→ **THE PROBLEM**
Leaving the pictures aside, return all of the data below exactly.

→ **INFORMATION PROVIDED**

++++++++++++++++++++

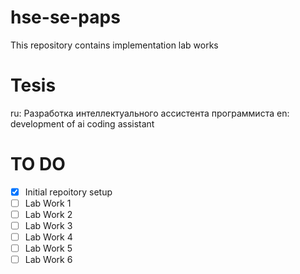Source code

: # hse-se-paps
This repository contains implementation lab works

# Tesis

ru: Разработка интеллектуального ассистента программиста
en: development of ai coding assistant


# TO DO
- [x] Initial repoitory setup
- [ ] Lab Work 1
- [ ] Lab Work 2
- [ ] Lab Work 3
- [ ] Lab Work 4
- [ ] Lab Work 5
- [ ] Lab Work 6
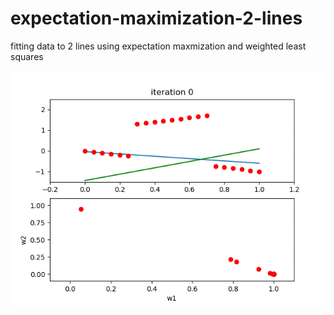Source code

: # expectation-maximization-2-lines
 fitting data to 2 lines using expectation maxmization and weighted least squares
 
 ![](coolExample.gif)
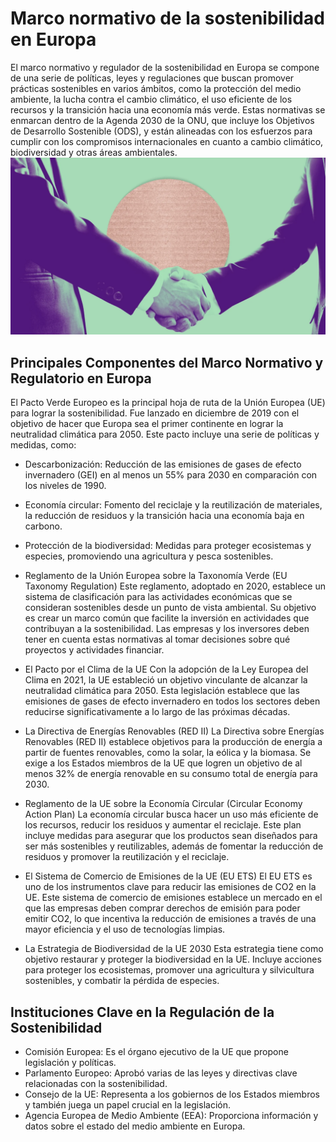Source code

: # Marco normativo de la sostenibilidad en Europa 



El marco normativo y regulador de la sostenibilidad en Europa se compone de una serie de políticas, leyes y regulaciones que buscan promover prácticas sostenibles en varios ámbitos, como la protección del medio ambiente, la lucha contra el cambio climático, el uso eficiente de los recursos y la transición hacia una economía más verde. Estas normativas se enmarcan dentro de la Agenda 2030 de la ONU, que incluye los Objetivos de Desarrollo Sostenible (ODS), y están alineadas con los esfuerzos para cumplir con los compromisos internacionales en cuanto a cambio climático, biodiversidad y otras áreas ambientales.
![legalsost](img/lgl.jpg)
## Principales Componentes del Marco Normativo y Regulatorio en Europa

El Pacto Verde Europeo es la principal hoja de ruta de la Unión Europea (UE) para lograr la sostenibilidad. Fue lanzado en diciembre de 2019 con el objetivo de hacer que Europa sea el primer continente en lograr la neutralidad climática para 2050. Este pacto incluye una serie de políticas y medidas, como:

* Descarbonización: Reducción de las emisiones de gases de efecto invernadero (GEI) en al menos un 55% para 2030 en comparación con los niveles de 1990.
* Economía circular: Fomento del reciclaje y la reutilización de materiales, la reducción de residuos y la transición hacia una economía baja en carbono.
* Protección de la biodiversidad: Medidas para proteger ecosistemas y especies, promoviendo una agricultura y pesca sostenibles.
* Reglamento de la Unión Europea sobre la Taxonomía Verde (EU Taxonomy Regulation)
Este reglamento, adoptado en 2020, establece un sistema de clasificación para las actividades económicas que se consideran sostenibles desde un punto de vista ambiental. Su objetivo es crear un marco común que facilite la inversión en actividades que contribuyan a la sostenibilidad. 
Las empresas y los inversores deben tener en cuenta estas normativas al tomar decisiones sobre qué proyectos y actividades financiar.

* El Pacto por el Clima de la UE
Con la adopción de la Ley Europea del Clima en 2021, la UE estableció un objetivo vinculante de alcanzar la neutralidad climática para 2050. Esta legislación establece que las emisiones de gases de efecto invernadero en todos los sectores deben reducirse significativamente a lo largo de las próximas décadas.

* La Directiva de Energías Renovables (RED II)
La Directiva sobre Energías Renovables (RED II) establece objetivos para la producción de energía a partir de fuentes renovables, como la solar, la eólica y la biomasa. Se exige a los Estados miembros de la UE que logren un objetivo de al menos 32% de energía renovable en su consumo total de energía para 2030.

* Reglamento de la UE sobre la Economía Circular (Circular Economy Action Plan)
La economía circular busca hacer un uso más eficiente de los recursos, reducir los residuos y aumentar el reciclaje. Este plan incluye medidas para asegurar que los productos sean diseñados para ser más sostenibles y reutilizables, además de fomentar la reducción de residuos y promover la reutilización y el reciclaje.

* El Sistema de Comercio de Emisiones de la UE (EU ETS)
El EU ETS es uno de los instrumentos clave para reducir las emisiones de CO2 en la UE. Este sistema de comercio de emisiones establece un mercado en el que las empresas deben comprar derechos de emisión para poder emitir CO2, lo que incentiva la reducción de emisiones a través de una mayor eficiencia y el uso de tecnologías limpias.

* La Estrategia de Biodiversidad de la UE 2030
Esta estrategia tiene como objetivo restaurar y proteger la biodiversidad en la UE. Incluye acciones para proteger los ecosistemas, promover una agricultura y silvicultura sostenibles, y combatir la pérdida de especies.

## Instituciones Clave en la Regulación de la Sostenibilidad
* Comisión Europea: Es el órgano ejecutivo de la UE que propone legislación y políticas.
* Parlamento Europeo: Aprobó varias de las leyes y directivas clave relacionadas con la sostenibilidad.
* Consejo de la UE: Representa a los gobiernos de los Estados miembros y también juega un papel crucial en la legislación.
* Agencia Europea de Medio Ambiente (EEA): Proporciona información y datos sobre el estado del medio ambiente en Europa.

++++++++++++++++++++

→ **RESPONSE AREA**
Source code

: # hse-se-paps
This repository contains implementation lab works

# Tesis

ru: Разработка интеллектуального ассистента программиста
en: development of ai coding assistant


# TO DO
- [x] Initial repoitory setup
- [ ] Lab Work 1
- [ ] Lab Work 2
- [ ] Lab Work 3
- [ ] Lab Work 4
- [ ] Lab Work 5
- [ ] Lab Work 6
Source code

: # expectation-maximization-2-lines
 fitting data to 2 lines using expectation maxmization and weighted least squares
 
 ![](coolExample.gif)
Source code

: # Marco normativo de la sostenibilidad en Europa 



El marco normativo y regulador de la sostenibilidad en Europa se compone de una serie de políticas, leyes y regulaciones que buscan promover prácticas sostenibles en varios ámbitos, como la protección del medio ambiente, la lucha contra el cambio climático, el uso eficiente de los recursos y la transición hacia una economía más verde. Estas normativas se enmarcan dentro de la Agenda 2030 de la ONU, que incluye los Objetivos de Desarrollo Sostenible (ODS), y están alineadas con los esfuerzos para cumplir con los compromisos internacionales en cuanto a cambio climático, biodiversidad y otras áreas ambientales.
![legalsost](img/lgl.jpg)
## Principales Componentes del Marco Normativo y Regulatorio en Europa

El Pacto Verde Europeo es la principal hoja de ruta de la Unión Europea (UE) para lograr la sostenibilidad. Fue lanzado en diciembre de 2019 con el objetivo de hacer que Europa sea el primer continente en lograr la neutralidad climática para 2050. Este pacto incluye una serie de políticas y medidas, como:

* Descarbonización: Reducción de las emisiones de gases de efecto invernadero (GEI) en al menos un 55% para 2030 en comparación con los niveles de 1990.
* Economía circular: Fomento del reciclaje y la reutilización de materiales, la reducción de residuos y la transición hacia una economía baja en carbono.
* Protección de la biodiversidad: Medidas para proteger ecosistemas y especies, promoviendo una agricultura y pesca sostenibles.
* Reglamento de la Unión Europea sobre la Taxonomía Verde (EU Taxonomy Regulation)
Este reglamento, adoptado en 2020, establece un sistema de clasificación para las actividades económicas que se consideran sostenibles desde un punto de vista ambiental. Su objetivo es crear un marco común que facilite la inversión en actividades que contribuyan a la sostenibilidad. 
Las empresas y los inversores deben tener en cuenta estas normativas al tomar decisiones sobre qué proyectos y actividades financiar.

* El Pacto por el Clima de la UE
Con la adopción de la Ley Europea del Clima en 2021, la UE estableció un objetivo vinculante de alcanzar la neutralidad climática para 2050. Esta legislación establece que las emisiones de gases de efecto invernadero en todos los sectores deben reducirse significativamente a lo largo de las próximas décadas.

* La Directiva de Energías Renovables (RED II)
La Directiva sobre Energías Renovables (RED II) establece objetivos para la producción de energía a partir de fuentes renovables, como la solar, la eólica y la biomasa. Se exige a los Estados miembros de la UE que logren un objetivo de al menos 32% de energía renovable en su consumo total de energía para 2030.

* Reglamento de la UE sobre la Economía Circular (Circular Economy Action Plan)
La economía circular busca hacer un uso más eficiente de los recursos, reducir los residuos y aumentar el reciclaje. Este plan incluye medidas para asegurar que los productos sean diseñados para ser más sostenibles y reutilizables, además de fomentar la reducción de residuos y promover la reutilización y el reciclaje.

* El Sistema de Comercio de Emisiones de la UE (EU ETS)
El EU ETS es uno de los instrumentos clave para reducir las emisiones de CO2 en la UE. Este sistema de comercio de emisiones establece un mercado en el que las empresas deben comprar derechos de emisión para poder emitir CO2, lo que incentiva la reducción de emisiones a través de una mayor eficiencia y el uso de tecnologías limpias.

* La Estrategia de Biodiversidad de la UE 2030
Esta estrategia tiene como objetivo restaurar y proteger la biodiversidad en la UE. Incluye acciones para proteger los ecosistemas, promover una agricultura y silvicultura sostenibles, y combatir la pérdida de especies.

## Instituciones Clave en la Regulación de la Sostenibilidad
* Comisión Europea: Es el órgano ejecutivo de la UE que propone legislación y políticas.
* Parlamento Europeo: Aprobó varias de las leyes y directivas clave relacionadas con la sostenibilidad.
* Consejo de la UE: Representa a los gobiernos de los Estados miembros y también juega un papel crucial en la legislación.
* Agencia Europea de Medio Ambiente (EEA): Proporciona información y datos sobre el estado del medio ambiente en Europa.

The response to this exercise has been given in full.